Nutztiere dienen in der Regel ökonomischen Zwecken. Den größten Anteil am Nutzungsbereich von Tieren hat dabei die Nahrungsmittelproduktion, die von der Erzeugung tierischer Lebensmittel wie Fleisch, Milchprodukte, Fisch, Eier und Honig bis hin zu vielen weiteren Zusatzstoffen in Lebensmitteln reicht (vgl. Kompatscher et al. 2017, 79). Neben der Funktion als Nahrungsmittelproduzenten liefern Tiere aber auch Häute und Felle für Kleidung, Federn für Bettdecken, Kissen und Daunenjacken oder medizinische Rohstoffe. Darüber hinaus werden Tiere als Transport- und Arbeitstiere genutzt, auch wenn beispielsweise Pferde und Esel für den Transport in der westlichen Welt an Bedeutung verloren haben. Charakteristisch für Nutztiere ist, dass sie vom Menschen räumlich isoliert gehalten sowie von ihm ernährt werden und dass letzterer ihre Fortpflanzung kontrolliert (vgl. Nieradzik 2016, 122). Welche Tierarten als Nutztiere gehalten werden, kann je nach kulturellem bzw. religiösem Kontext variieren.

Versuchs- und Labortiere

Eine besondere Form der Nutztiere stellen Versuchs- und Labortiere dar, deren Zweck für den Menschen die Erlangung von Wissen ist. Zwischen Versuchs- und Labortier zu unterscheiden ist laut Hüntelmann hilfreich, denn der Versuch könne auch eine Beobachtung in freier Natur umfassen, während hingegen das Labortier immer auf die künstliche Umgebung des Labors verweise, das es so erst seit der Neuzeit gebe (vgl. Hüntelmann 2016, 160). Grundsätzlich kommt eine Vielzahl unterschiedlicher Tierarten als Versuchs- oder Labortier infrage. Während man vom 17. bis zum 19. Jahrhundert vorwiegend den Frosch studierte, wurden Nagetiere, insbesondere die Maus, in der zweiten Hälfte des 19. Jahrhunderts zu typischen Versuchstieren (vgl. ebd.).

Zoo- und Zirkustiere

Zoo- und Zirkustiere stellen im weiten Sinne eine Form von Nutztieren dar und dienen vorwiegend der Unterhaltung. Zoos beschreibt May folgendermaßen:

„Zoos sind baulich definierte Orte, an denen nicht-domestizierte Tiere, insbesondere exotische Wildtiere, dauerhaft gehalten werden, damit Menschen sie betrachten können. Ihr Ziel ist sowohl Unterhaltung und Bildung des Publikums als auch die Erforschung und Züchtung der Tiere.“ (May 2016, 183)

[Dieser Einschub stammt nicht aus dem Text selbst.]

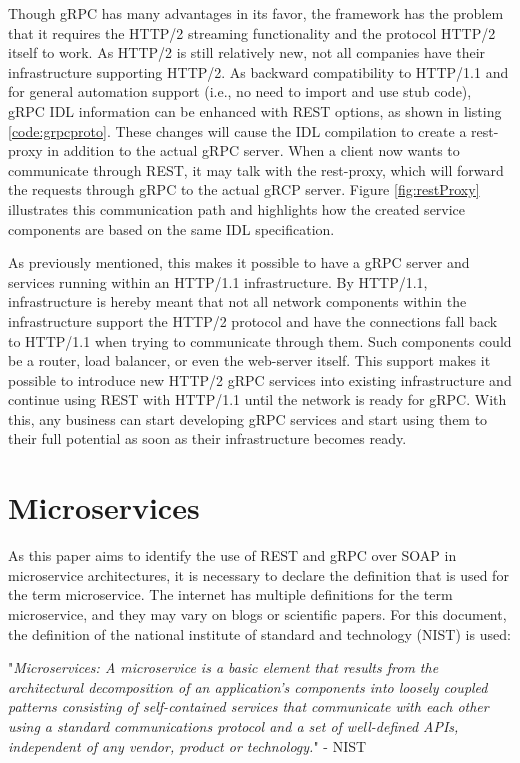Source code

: \documentclass[conference]{IEEEtran}
\begin{document}
Though gRPC has many advantages in its favor, the framework has the problem that it requires the HTTP/2 streaming functionality and the protocol HTTP/2 itself to work. As HTTP/2 is still relatively new, not all companies have their infrastructure supporting HTTP/2. As backward compatibility to HTTP/1.1 and for general automation support (i.e., no need to import and use stub code), gRPC IDL information can be enhanced with REST options, as shown in listing \ref{code:grpcproto}. These changes will cause the IDL compilation to create a rest-proxy in addition to the actual gRPC server. When a client now wants to communicate through REST, it may talk with the rest-proxy, which will forward the requests through gRPC to the actual gRCP server. Figure \ref{fig:restProxy} illustrates this communication path and highlights how the created service components are based on the same IDL specification.

As previously mentioned, this makes it possible to have a gRPC server and services running within an HTTP/1.1 infrastructure. By HTTP/1.1, infrastructure is hereby meant that not all network components within the infrastructure support the HTTP/2 protocol and have the connections fall back to HTTP/1.1 when trying to communicate through them. Such components could be a router, load balancer, or even the web-server itself. This support makes it possible to introduce new HTTP/2 gRPC services into existing infrastructure and continue using REST with HTTP/1.1 until the network is ready for gRPC. With this, any business can start developing gRPC services and start using them to their full potential as soon as their infrastructure becomes ready.

\section{Microservices}
\label{sec:micros}

As this paper aims to identify the use of REST and gRPC over SOAP in microservice architectures, it is necessary to declare the definition that is used for the term microservice. The internet has multiple definitions for the term microservice, and they may vary on blogs or scientific papers. For this document, the definition of the national institute of standard and technology (NIST) is used:

"\emph{Microservices: A microservice is a basic element that results from the architectural decomposition of an application's components into loosely coupled patterns consisting of self-contained services that communicate with each other using a standard communications protocol and a set of well-defined APIs, independent of any vendor, product or technology.}" - NIST \cite{karmel2016nist}
\end{document}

Während Zoos ursprünglich dazu gedacht waren, einem städtischen Publikum Tiere zu zeigen, sollen sie heute auch dem Artenschutz dienen sowie einen Bildungs- und Forschungsauftrag erfüllen (vgl. Kompatscher et al. 2017, 92). Dabei steht nicht immer primär das Beobachten der Tiere im Vordergrund, sondern oft auch Vergnügen und Spaß. Allein Unterhaltungszwecken dient der Zirkus. Dabei treten tierische und menschliche Darsteller entweder abwechselnd oder gemeinsam auf (vgl. ebd., 93).

Haustiere

Im Gegensatz zu den Tieren der vorherigen Kategorien erfüllen Haustiere keine bestimmte Funktion, stattdessen besitzen sie für den Menschen einen intrinsischen Wert (vgl. Kompatscher et al. 2017, 62). Nach Kynast umfasst die Kategorie Haustier die Spiel-, Hobby- und Heimtiere (vgl. Kynast 2016, 120). Ursprünglich bezeichnete der Begriff Tiere, die an das menschliche Haus bzw. den Bauernhof gebunden waren, u.a. Katzen, Hunde, Kühe und Schweine (vgl. Kompatscher et al. 2017, 62). Heute beinhaltet der Begriff, zumindest in der Alltagssprache, die ursprünglichen Tiere des Bauernhofs nur noch, insofern sie nicht zu ökonomischen Zwecken gehalten werden:

„In den letzten hundert Jahren fand also eine Bedeutungsverengung des Wortes Haustier statt, die zwischen der kapitalistischen Verwertung und Nutzung von Tieren und dem nicht an Ertrag orientierten, sondern emotional begründeten Zusammenleben mit Tieren als Familienmitglieder differenziert.“ (ebd.)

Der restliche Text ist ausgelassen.